The prevalence of metabolic syndrome worldwide is 20-25% (IDF) . In India the overall prevalence is around 31.4%.2 The upsurge in the prevalence of diabetes, obesity etc. is seen concomitantly with the rise in the number of patients with metabolic syndrome. In this sense, metabolic syndrome can considered as a cardiovascular risk factor. This syndrome not only includes, but is also strongly associated with, other complications of obesity, fatty liver, cholesterol gallstones, obstructive sleep apnoea, and polycystic ovarian syndrome.3

Several markers like adiponectin have been studied as a measure of increased adipose tissue but have not proven to be cost effective and easily available. Currently, the focus is on the pocket friendly and feasible biochemical marker is required to predict an early onset of this syndrome.

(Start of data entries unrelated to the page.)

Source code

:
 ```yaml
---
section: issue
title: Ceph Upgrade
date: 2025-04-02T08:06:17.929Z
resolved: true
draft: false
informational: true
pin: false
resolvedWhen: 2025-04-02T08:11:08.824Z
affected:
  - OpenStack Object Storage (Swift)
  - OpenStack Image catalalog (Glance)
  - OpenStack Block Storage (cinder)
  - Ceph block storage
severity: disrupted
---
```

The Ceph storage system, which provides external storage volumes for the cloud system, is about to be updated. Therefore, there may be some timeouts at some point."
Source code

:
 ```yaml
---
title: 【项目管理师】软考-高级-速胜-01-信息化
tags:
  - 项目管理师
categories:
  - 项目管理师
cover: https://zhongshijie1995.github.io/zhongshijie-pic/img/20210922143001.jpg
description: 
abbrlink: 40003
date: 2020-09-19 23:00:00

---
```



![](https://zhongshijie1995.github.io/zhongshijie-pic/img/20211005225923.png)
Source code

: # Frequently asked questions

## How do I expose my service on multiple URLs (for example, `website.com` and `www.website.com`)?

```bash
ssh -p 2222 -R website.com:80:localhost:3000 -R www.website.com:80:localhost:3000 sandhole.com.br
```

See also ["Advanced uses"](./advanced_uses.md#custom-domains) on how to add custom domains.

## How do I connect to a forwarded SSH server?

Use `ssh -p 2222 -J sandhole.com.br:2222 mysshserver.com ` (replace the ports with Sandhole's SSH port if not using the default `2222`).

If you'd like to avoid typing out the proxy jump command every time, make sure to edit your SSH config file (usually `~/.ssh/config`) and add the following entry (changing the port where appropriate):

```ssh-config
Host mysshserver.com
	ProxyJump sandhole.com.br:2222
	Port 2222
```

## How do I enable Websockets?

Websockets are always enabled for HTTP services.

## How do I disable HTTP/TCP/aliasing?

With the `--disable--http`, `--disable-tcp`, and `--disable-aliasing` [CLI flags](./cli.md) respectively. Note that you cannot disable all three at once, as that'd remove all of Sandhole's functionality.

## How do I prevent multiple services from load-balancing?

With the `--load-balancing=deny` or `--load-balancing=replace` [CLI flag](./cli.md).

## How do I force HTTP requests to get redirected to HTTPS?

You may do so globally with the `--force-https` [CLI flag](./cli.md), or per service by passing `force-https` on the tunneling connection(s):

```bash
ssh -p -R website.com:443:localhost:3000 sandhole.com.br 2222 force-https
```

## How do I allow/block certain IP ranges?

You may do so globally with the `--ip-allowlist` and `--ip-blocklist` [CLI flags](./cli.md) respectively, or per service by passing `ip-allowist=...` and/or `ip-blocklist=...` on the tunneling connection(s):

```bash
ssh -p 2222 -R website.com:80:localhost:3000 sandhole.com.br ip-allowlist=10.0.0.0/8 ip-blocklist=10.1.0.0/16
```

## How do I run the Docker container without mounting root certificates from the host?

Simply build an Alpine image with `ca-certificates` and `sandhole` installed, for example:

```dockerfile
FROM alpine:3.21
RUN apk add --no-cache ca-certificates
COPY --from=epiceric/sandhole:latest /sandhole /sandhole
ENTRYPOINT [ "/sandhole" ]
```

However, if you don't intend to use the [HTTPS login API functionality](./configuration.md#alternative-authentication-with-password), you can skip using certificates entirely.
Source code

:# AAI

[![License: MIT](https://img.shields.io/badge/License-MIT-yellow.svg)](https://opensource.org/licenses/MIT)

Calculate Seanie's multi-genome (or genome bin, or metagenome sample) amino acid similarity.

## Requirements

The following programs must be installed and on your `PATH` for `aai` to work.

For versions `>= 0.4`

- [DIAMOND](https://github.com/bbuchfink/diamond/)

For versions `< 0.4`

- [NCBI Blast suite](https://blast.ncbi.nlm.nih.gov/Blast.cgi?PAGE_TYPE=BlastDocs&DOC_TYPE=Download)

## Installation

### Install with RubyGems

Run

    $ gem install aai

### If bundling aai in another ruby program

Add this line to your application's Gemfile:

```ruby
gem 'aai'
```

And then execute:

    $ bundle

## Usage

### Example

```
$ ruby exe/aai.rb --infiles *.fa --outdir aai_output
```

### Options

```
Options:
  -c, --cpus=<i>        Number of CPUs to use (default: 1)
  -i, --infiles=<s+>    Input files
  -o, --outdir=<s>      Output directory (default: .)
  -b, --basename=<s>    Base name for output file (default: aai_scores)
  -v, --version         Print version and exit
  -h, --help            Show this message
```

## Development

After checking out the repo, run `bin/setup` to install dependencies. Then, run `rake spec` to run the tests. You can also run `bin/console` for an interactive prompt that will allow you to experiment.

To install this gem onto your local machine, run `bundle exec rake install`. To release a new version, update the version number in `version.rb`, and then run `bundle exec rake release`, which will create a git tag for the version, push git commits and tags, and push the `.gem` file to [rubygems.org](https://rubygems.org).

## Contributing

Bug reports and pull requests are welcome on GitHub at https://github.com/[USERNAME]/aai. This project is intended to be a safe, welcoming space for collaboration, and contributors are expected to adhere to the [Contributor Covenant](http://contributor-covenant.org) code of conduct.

Gamma Glutamyl Transferase (GGT) is one such marker which is cost effective, easily available and is routinely done as part of liver function tests.4

High levels of GGT have been associated in populations with increased risk of atherosclerotic cardiovascular disease (ASCVD).5 Several prospective studies reported baseline serum GGT concentration as an independent risk factor for the development of non-communicable diseases like coronary artery disease (CAD), hypertension, diabetes mellitus and stroke.6

The purpose of this study is to evaluate the utility of GGT as a diagnostic marker of metabolic syndrome.

Materials and Methods

Study design

Case control study

Study area

The patients availing the medicine outpatient & inpatient services at MS Ramaiah Hospital were considered for the study.

Inclusion criteria

Satisfying the IDF criteria 7 as mentioned below:

  1. Patients aged above 18 years

  2. Central obesity – defined as waist circumference>=90cm for men and>=80 cm for women( Indian population)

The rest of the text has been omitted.